Our success was made manifest by the fact that the officers of the brigade engaged on the occasion were occupied soon after the cessation of the firing, and are still engaged, in the humane work of searching after the wounded and burying the dead.

For further particulars, of which I cannot pretend to be personally cognizant, I refer you with pleasure to the reports of the officers commanding the two regiments of my brigade engaged on the day in question. They themselves, it appears: find it difficult to particularize those of their respective commands who distinguished themselves by their coolness and fearlessness during the action. I myself refrain from any discrimination of the kind, lest I might do injustice to those who, equally brave and bold as those who seemed to me most conspicuous, might have been no less deserving of notice and honorable commemoration, but whose claims escaped my observation in the excitement of the engagement. I cannot, however, close this report without mentioning in sincere terms of praise the conduct of the surgeons of my brigade those of the Sixty-ninth and Eighty-eighth New York Volunteers, as also that of the brigade surgeon, J. H. Taylor; their attention to the wounded being unremitting even in the very heat of the conflict, and whilst it was dangerous for them to discharge their duties. It is a source to me of the greatest satisfaction that the brigade which I have the honor to command can reckon with confidence on the services of such skillful, daring, and intrepid surgeons.

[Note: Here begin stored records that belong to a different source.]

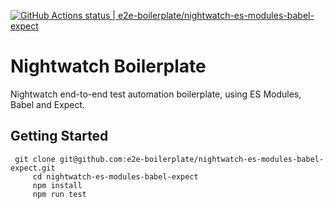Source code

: [![GitHub Actions status | e2e-boilerplate/nightwatch-es-modules-babel-expect](https://github.com/e2e-boilerplate/nightwatch-es-modules-babel-expect/workflows/nightwatch-es-modules-babel-expect/badge.svg)](https://github.com/e2e-boilerplate/nightwatch-es-modules-babel-expect/actions?workflow=nightwatch-es-modules-babel-expect)
  # Nightwatch Boilerplate
  Nightwatch end-to-end test automation boilerplate, using ES Modules, Babel and Expect.
  ## Getting Started
  	 git clone git@github.com:e2e-boilerplate/nightwatch-es-modules-babel-expect.git
    	 cd nightwatch-es-modules-babel-expect
    	 npm install
    	 npm run test
    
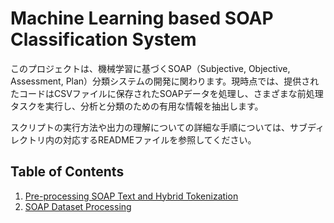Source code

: # Machine Learning based SOAP Classification System

このプロジェクトは、機械学習に基づくSOAP（Subjective, Objective, Assessment, Plan）分類システムの開発に関わります。現時点では、提供されたコードはCSVファイルに保存されたSOAPデータを処理し、さまざまな前処理タスクを実行し、分析と分類のための有用な情報を抽出します。

スクリプトの実行方法や出力の理解についての詳細な手順については、サブディレクトリ内の対応するREADMEファイルを参照してください。

## Table of Contents

1. [Pre-processing SOAP Text and Hybrid Tokenization](soap_classification/preprocessing/README-日本語.md)
2. [SOAP Dataset Processing](soap_classification/data_cleaning/README-日本語.md)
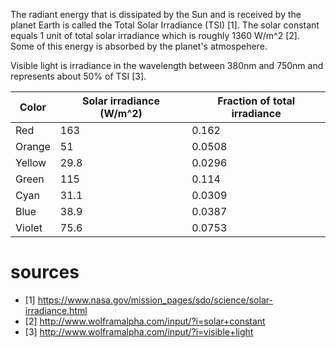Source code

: The radiant energy that is dissipated by the Sun and is received by the planet Earth is called the Total Solar Irradiance (TSI) [1]. The solar constant equals 1 unit of total solar irradiance which is roughly 1360 W/m^2 [2]. Some of this energy is absorbed by the planet's atmospehere. 

Visible light is irradiance in the wavelength between 380nm and 750nm and represents about 50% of TSI [3].

Color | Solar irradiance (W/m^2) | Fraction of total irradiance
------|------------------|-----------------------------
Red   | 163 | 0.162
Orange | 51 | 0.0508
Yellow | 29.8 | 0.0296
Green | 115 | 0.114
Cyan | 31.1 | 0.0309
Blue | 38.9 | 0.0387
Violet | 75.6 | 0.0753


# sources

- [1] https://www.nasa.gov/mission_pages/sdo/science/solar-irradiance.html
- [2] http://www.wolframalpha.com/input/?i=solar+constant
- [3] http://www.wolframalpha.com/input/?i=visible+light
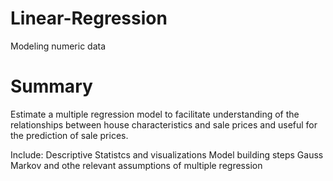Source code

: # Linear-Regression
Modeling numeric data

# Summary
Estimate a multiple regression model to facilitate understanding of the relationships between house characteristics and sale prices and useful for the prediction of sale prices.

Include:
Descriptive Statistcs and visualizations
Model building steps
Gauss Markov and othe relevant assumptions of multiple regression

Were it usual in such reports to speak of them, I would have more than sufficient reason to acknowledge the courage and the heart with which the chaplains of the brigade stood by their charge in the hour of danger and consoled those who fell.

In making this report I find but one circumstance which diminishes the pleasure I feel in speaking so laudably of those whom I have the honor to command, and this circumstance is the withdrawal of the Sixty-third New York Volunteers, commanded by Col. John Burke, which regiment, between 11 and 12 o'clock p.m. of the 31st of May, on our march from the camp at Tyler's farm, were ordered by General Richardson, commanding division, to fall back and defend the batteries of the division that were impeded in the mud and could not be brought to the front without assistance. These orders were executed by the Sixty-third New York Volunteers with promptness and full efficiency, and I but imperfectly convey the conviction of its comrade regiments of the brigade in saying that the participation of the Sixty-third New York Volunteers in the dangers of the day would have added to whatever credit the rest of the brigade has had the fortune to acquire.

I am happy to inform you that in killed and wounded the brigade has only lost 2 officers Lieutenants King and O'Connor, Eighty-eighth New York Volunteers, of whom the former died yesterday morning and the latter lies severely though not mortally wounded) and something less than 50 men.

The list of casualties, however, is at present necessarily imperfect Every step will be taken to render a correct one as speedily as possible.

I have the honor to be, captain, very respectfully, your obedient servant,


Brigadier-General, Commanding Brigade.